Meetings play a crucial role in leadership communication. Gotta have ‘em, but they can be so boring and ineffective. Most people think the problem is that there are just too many meetings. But the truth is, there are just too many BAD meetings.
The good news is that meetings, in general, are not inherently bad, and most can be improved. What was an energy drain can become a morale booster and productivity enhancer. To fix ineffective meetings, we’ve tapped the great work of Patrick Lencioni and his book, Death by Meeting.
Meetings are ineffective when they lack context and structure. To save time – or because of poor planning – many managers throw everything that needs to be discussed in a weekly meeting. The problem with this approach is that there’s no clarity about the key topics and how to resolve issues. The fix is to hold different types of meetings for different purposes.
Effective Meeting Types:
There are three types of meetings we find most effective for tasting rooms.
The Daily Huddle
Daily check-in is powerful for teams that work in the same physical space – like a tasting room. For just five minutes, with everyone standing, do a quick review of the day’s activities and schedule. The huddle eliminates confusion and provides direction that can easily be overlooked in an update binder. The best practice is to try and keep this daily huddle between 5 to 10 minutes, as any longer makes it less effective.
These are regular meetings focused exclusively on tactical issues of immediate concern. These are usually 45-90 minutes and are typically held weekly or monthly. Here we want to include:
- 2-minute updates by each person – sharing the best thing that happened since the last meeting and what’s holding them back from rocking the tasting room. Keep the feedback positive as much as possible to avoid a complaining session.
- Review special progress our team has made on key performance metrics and give “kudos” to someone for specific, special action. Be sure to rotate the kudos from week to week.
- Hot topics.

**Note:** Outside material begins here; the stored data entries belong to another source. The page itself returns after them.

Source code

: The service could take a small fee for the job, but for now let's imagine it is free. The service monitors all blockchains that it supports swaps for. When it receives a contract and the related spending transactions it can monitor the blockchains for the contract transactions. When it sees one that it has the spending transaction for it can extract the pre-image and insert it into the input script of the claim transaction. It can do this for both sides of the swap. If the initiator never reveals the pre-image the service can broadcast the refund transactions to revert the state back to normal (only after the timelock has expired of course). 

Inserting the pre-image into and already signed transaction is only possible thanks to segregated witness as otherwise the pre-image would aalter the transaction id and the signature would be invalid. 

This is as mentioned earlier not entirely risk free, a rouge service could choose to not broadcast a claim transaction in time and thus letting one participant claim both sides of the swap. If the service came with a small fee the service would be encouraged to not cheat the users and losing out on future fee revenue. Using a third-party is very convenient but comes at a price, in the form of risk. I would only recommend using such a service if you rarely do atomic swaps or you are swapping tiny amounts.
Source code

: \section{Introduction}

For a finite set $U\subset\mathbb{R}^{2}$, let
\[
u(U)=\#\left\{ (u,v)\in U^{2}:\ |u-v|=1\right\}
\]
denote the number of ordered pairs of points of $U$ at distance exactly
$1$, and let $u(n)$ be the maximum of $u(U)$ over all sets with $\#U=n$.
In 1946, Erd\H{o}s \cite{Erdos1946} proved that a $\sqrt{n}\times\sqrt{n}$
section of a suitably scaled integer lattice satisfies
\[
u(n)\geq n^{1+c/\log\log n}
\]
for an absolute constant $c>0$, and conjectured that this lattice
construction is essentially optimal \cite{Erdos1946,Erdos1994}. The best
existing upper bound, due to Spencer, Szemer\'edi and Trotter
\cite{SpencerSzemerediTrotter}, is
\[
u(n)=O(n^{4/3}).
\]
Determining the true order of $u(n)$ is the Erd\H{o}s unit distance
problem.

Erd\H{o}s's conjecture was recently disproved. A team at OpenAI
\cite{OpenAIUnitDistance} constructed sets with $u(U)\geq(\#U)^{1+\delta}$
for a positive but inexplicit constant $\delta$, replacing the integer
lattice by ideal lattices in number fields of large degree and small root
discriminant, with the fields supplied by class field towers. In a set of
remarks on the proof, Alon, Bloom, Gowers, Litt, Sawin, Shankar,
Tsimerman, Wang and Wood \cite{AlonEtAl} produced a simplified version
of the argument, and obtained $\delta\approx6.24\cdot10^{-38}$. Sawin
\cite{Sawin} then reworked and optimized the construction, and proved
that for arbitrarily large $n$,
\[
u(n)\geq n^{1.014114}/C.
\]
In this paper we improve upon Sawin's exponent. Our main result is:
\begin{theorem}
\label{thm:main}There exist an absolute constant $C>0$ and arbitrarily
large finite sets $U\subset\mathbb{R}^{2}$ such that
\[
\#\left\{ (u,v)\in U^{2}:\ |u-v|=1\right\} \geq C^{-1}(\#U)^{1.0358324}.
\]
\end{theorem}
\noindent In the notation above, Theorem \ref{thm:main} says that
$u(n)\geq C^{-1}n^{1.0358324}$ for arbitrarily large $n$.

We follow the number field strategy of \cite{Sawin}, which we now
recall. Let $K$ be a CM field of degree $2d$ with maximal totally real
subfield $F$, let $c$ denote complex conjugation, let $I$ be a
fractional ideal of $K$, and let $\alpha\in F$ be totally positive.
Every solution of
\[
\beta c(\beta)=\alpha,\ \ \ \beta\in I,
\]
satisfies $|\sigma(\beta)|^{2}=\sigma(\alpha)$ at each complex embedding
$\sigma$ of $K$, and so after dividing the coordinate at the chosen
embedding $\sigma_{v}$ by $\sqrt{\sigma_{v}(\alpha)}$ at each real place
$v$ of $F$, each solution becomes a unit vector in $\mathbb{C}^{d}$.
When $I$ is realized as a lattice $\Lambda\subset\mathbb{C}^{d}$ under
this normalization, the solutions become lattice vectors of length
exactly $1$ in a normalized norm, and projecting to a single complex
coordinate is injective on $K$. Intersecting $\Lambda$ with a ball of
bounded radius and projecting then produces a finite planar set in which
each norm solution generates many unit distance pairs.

This is a real-time agenda, time spent figuring out how to remove any roadblocks mentioned by the team. Help the team get to the ‘no-excuses’ zone.

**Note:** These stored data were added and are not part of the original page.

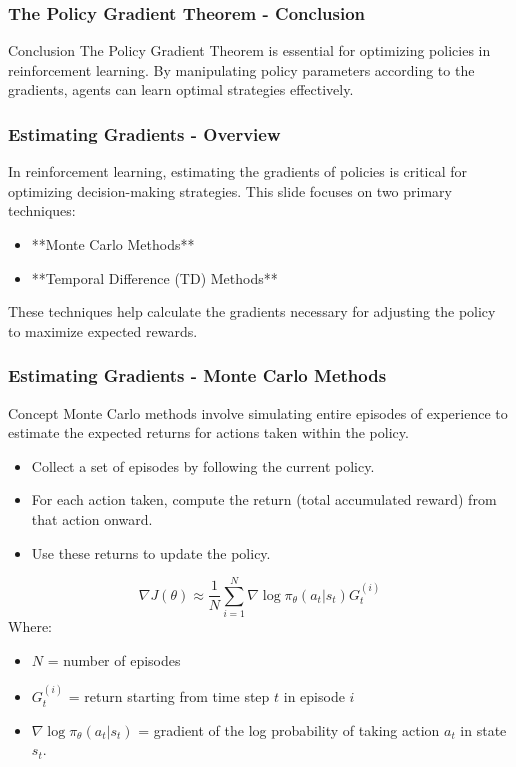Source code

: \documentclass[aspectratio=169]{beamer}
\begin{document}
\begin{frame}[fragile]
    \frametitle{The Policy Gradient Theorem - Conclusion}
    \begin{block}{Conclusion}
        The Policy Gradient Theorem is essential for optimizing policies in reinforcement learning. 
        By manipulating policy parameters according to the gradients, agents can learn optimal strategies effectively.
    \end{block}
\end{frame}

\begin{frame}[fragile]
    \frametitle{Estimating Gradients - Overview}
    In reinforcement learning, estimating the gradients of policies is critical for optimizing decision-making strategies. This slide focuses on two primary techniques: 

    \begin{itemize}
        \item **Monte Carlo Methods**
        \item **Temporal Difference (TD) Methods**
    \end{itemize}

    These techniques help calculate the gradients necessary for adjusting the policy to maximize expected rewards.
\end{frame}

\begin{frame}[fragile]
    \frametitle{Estimating Gradients - Monte Carlo Methods}
    \begin{block}{Concept}
        Monte Carlo methods involve simulating entire episodes of experience to estimate the expected returns for actions taken within the policy.
    \end{block}

    \begin{itemize}
        \item Collect a set of episodes by following the current policy.
        \item For each action taken, compute the return (total accumulated reward) from that action onward.
        \item Use these returns to update the policy.
    \end{itemize}

    \begin{equation}
        \nabla J(\theta) \approx \frac{1}{N} \sum_{i=1}^{N} \nabla \log \pi_{\theta}(a_t | s_t) G_t^{(i)}
    \end{equation}
    Where:
    \begin{itemize}
        \item $N$ = number of episodes
        \item $G_t^{(i)}$ = return starting from time step $t$ in episode $i$
        \item $\nabla \log \pi_{\theta}(a_t | s_t)$ = gradient of the log probability of taking action $a_t$ in state $s_t$.
    \end{itemize}
\end{frame}
\end{document}
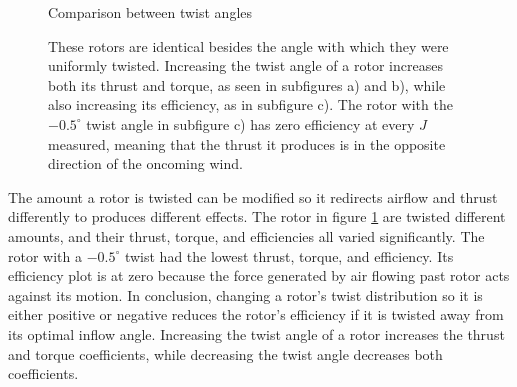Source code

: \documentclass{article}
\begin{document}
\begin{figure}
  \centering
  \caption{Comparison between twist angles}
  \captionsetup{aboveskip=0pt,font=it}
  \caption*{These rotors are identical besides the angle with which they were uniformly twisted. Increasing the twist angle of a rotor increases both its thrust and torque, as seen in subfigures a) and b), while also increasing its efficiency, as in subfigure c). The rotor with the $-0.5^{\circ}$ twist angle in subfigure c) has zero efficiency at every $J$ measured, meaning that the thrust it produces is in the opposite direction of the oncoming wind.}
  \label{fig:6}
\end{figure}

The amount a rotor is twisted can be modified so it redirects airflow and thrust differently to produces different effects. The rotor in figure \ref{fig:6} are twisted different amounts, and their thrust, torque, and efficiencies all varied significantly. The rotor with a $-0.5^{\circ}$ twist had the lowest thrust, torque, and efficiency. Its efficiency plot is at zero because the force generated by air flowing past rotor acts against its motion. In conclusion, changing a rotor's twist distribution so it is either positive or negative reduces the rotor's efficiency if it is twisted away from its optimal inflow angle. Increasing the twist angle of a rotor increases the thrust and torque coefficients, while decreasing the twist angle decreases both coefficients. \newline
\end{document}
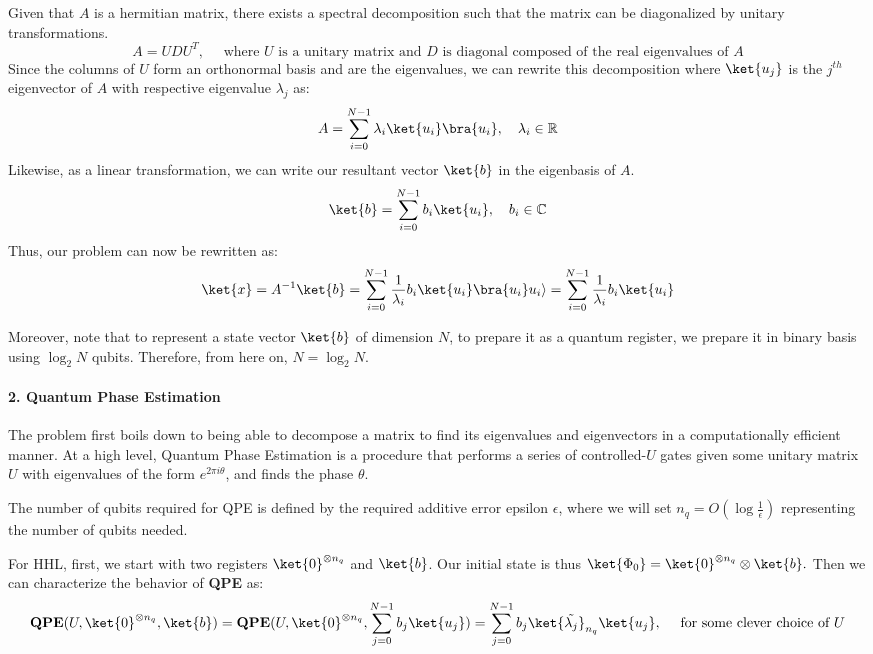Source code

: \documentclass[11pt]{article}
\begin{document}
Given that \(A\) is a hermitian matrix, there exists a spectral
decomposition such that the matrix can be diagonalized by unitary
transformations.
\[A = UDU^T,\quad \text{ where } U \text{ is a unitary matrix and } D \text{ is diagonal composed of the real eigenvalues of } A\]
Since the columns of \(U\) form an orthonormal basis and are the
eigenvalues, we can rewrite this decomposition where \(\ket{u_{j}}\) is
the \(j^{th}\) eigenvector of \(A\) with respective eigenvalue
\(\lambda_{j}\) as:
\[A = \sum_{i=0}^{N-1}\lambda_{i}\ket{u_{i}}\bra{u_{i}}, \quad \lambda_{i}\in\mathbb{ R }\]
Likewise, as a linear transformation, we can write our resultant vector
\(\ket{b}\) in the eigenbasis of \(A\).
\[\ket{b} = \sum_{i=0}^{N-1}b_{i}\ket{u_{i}}, \quad b_{i}\in\mathbb{ C }\]
Thus, our problem can now be rewritten as:
\[\ket{x} = A^{-1}\ket{b} = \sum_{i=0}^{N-1}\frac{1}{\lambda_{i}}b_{i}\ket{u_{i}}\bra{u_{i}}u_{i}\rangle = \sum_{i=0}^{N-1}\frac{1}{\lambda_{i}}b_{i}\ket{u_{i}}\]

Moreover, note that to represent a state vector \(\ket{b}\) of dimension
\(N\), to prepare it as a quantum register, we prepare it in binary
basis using \(\log_2{N}\) qubits. Therefore, from here on,
\(N = \log_2{N}\).

\paragraph{\texorpdfstring{\textbf{2. Quantum Phase
Estimation}}{2. Quantum Phase Estimation}}\label{quantum-phase-estimation}

The problem first boils down to being able to decompose a matrix to find
its eigenvalues and eigenvectors in a computationally efficient manner.
At a high level, Quantum Phase Estimation is a procedure that performs a
series of controlled-\(U\) gates given some unitary matrix \(U\) with
eigenvalues of the form \(e^{2\pi i \theta}\), and finds the phase
\(\theta\).

The number of qubits required for QPE is defined by the required
additive error epsilon \(\epsilon\), where we will set
\(n_q = O(\log{\frac{1}{\epsilon}})\) representing the number of qubits
needed.

For HHL, first, we start with two registers \(\ket{0}^{\otimes n_q}\)
and \(\ket{b}\). Our initial state is thus
\(\ket{\Phi_0} = \ket{0}^{\otimes n_q} \otimes \ket{b}.\) Then we can
characterize the behavior of \textbf{QPE} as:
\[\textbf{QPE}(U,\ket{0}^{\otimes n_q},\ket{b}) = \textbf{QPE}(U,\ket{0}^{\otimes n_q},\sum_{j=0}^{N-1}b_{j}\ket{u_{j}}) = \sum_{j=0}^{N-1}b_{j} \ket{\tilde{\lambda_{j}}}_{n_q}  \ket{u_{j}}, \quad\text{ for some clever choice of } U\]
\end{document}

Don’t establish the ‘hot topics’ ahead of time. Stay tactical. Put all strategic issues into a “parking lot” to be discussed offline or in a ‘strategic’ meeting.

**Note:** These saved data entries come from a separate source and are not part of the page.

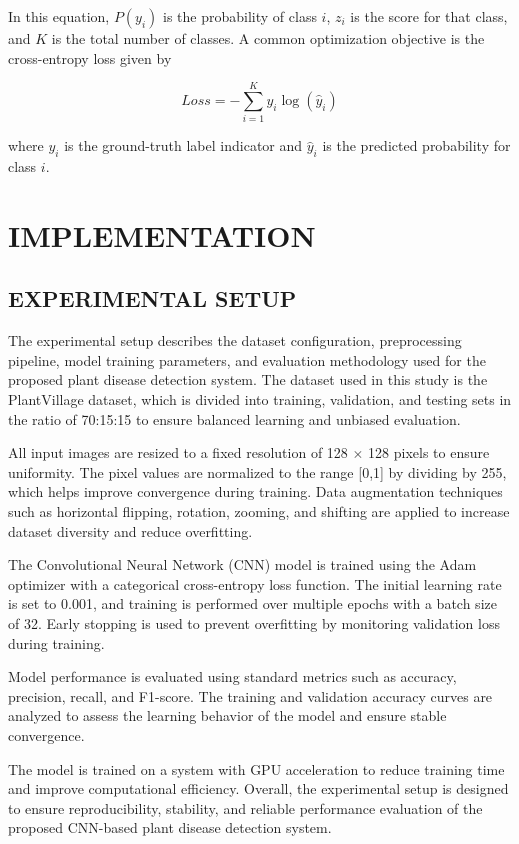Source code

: \documentclass[12pt]{report}
\begin{document}
In this equation, $P(y_i)$ is the probability of class $i$, $z_i$ is the score for that class, and $K$ is the total number of classes. A common optimization objective is the cross-entropy loss given by

\begin{equation}
Loss = -\sum_{i=1}^{K} y_i \log(\hat{y}_i)
\end{equation}

where $y_i$ is the ground-truth label indicator and $\hat{y}_i$ is the predicted probability for class $i$.
\chapter{IMPLEMENTATION}

\section{EXPERIMENTAL SETUP}

The experimental setup describes the dataset configuration, preprocessing pipeline, model training parameters, and evaluation methodology used for the proposed plant disease detection system. The dataset used in this study is the PlantVillage dataset, which is divided into training, validation, and testing sets in the ratio of 70:15:15 to ensure balanced learning and unbiased evaluation.

All input images are resized to a fixed resolution of 128 $\times$ 128 pixels to ensure uniformity. The pixel values are normalized to the range [0,1] by dividing by 255, which helps improve convergence during training. Data augmentation techniques such as horizontal flipping, rotation, zooming, and shifting are applied to increase dataset diversity and reduce overfitting.

The Convolutional Neural Network (CNN) model is trained using the Adam optimizer with a categorical cross-entropy loss function. The initial learning rate is set to 0.001, and training is performed over multiple epochs with a batch size of 32. Early stopping is used to prevent overfitting by monitoring validation loss during training.

Model performance is evaluated using standard metrics such as accuracy, precision, recall, and F1-score. The training and validation accuracy curves are analyzed to assess the learning behavior of the model and ensure stable convergence.

The model is trained on a system with GPU acceleration to reduce training time and improve computational efficiency. Overall, the experimental setup is designed to ensure reproducibility, stability, and reliable performance evaluation of the proposed CNN-based plant disease detection system.
\end{document}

These are held either monthly or every three months and cover one or two big-picture topics announced in advance. Topics might include:
- Brainstorming about significant changes or challenges
- Wine or sales education
- Competitor review. What’s happening out there? What can we do better?
- Team building discussions and exercises
The amount of time spent at a meeting, the cadence, as well as the topics focused on are all great first steps, but how do we make important meetings less boring? Get people engaged!
Getting Engagement in Meetings:
- Message Delivery
Think about these two approaches to a budget discussion.
We could say, “OK everyone, we are 12% over budget on expenses. Going forward we need to stick to the budget, no exceptions.”
Or we could say “OK we are here to talk about expenses which is not much fun but we’re all impacted by this. Our competitors hope we are throwing around money carelessly. Our customers don’t want to pay higher prices. Our owners don’t want to lay off people. Our families would love to see more money in our paychecks. So let’s dive into these issues and see where and how we can get things back on track.”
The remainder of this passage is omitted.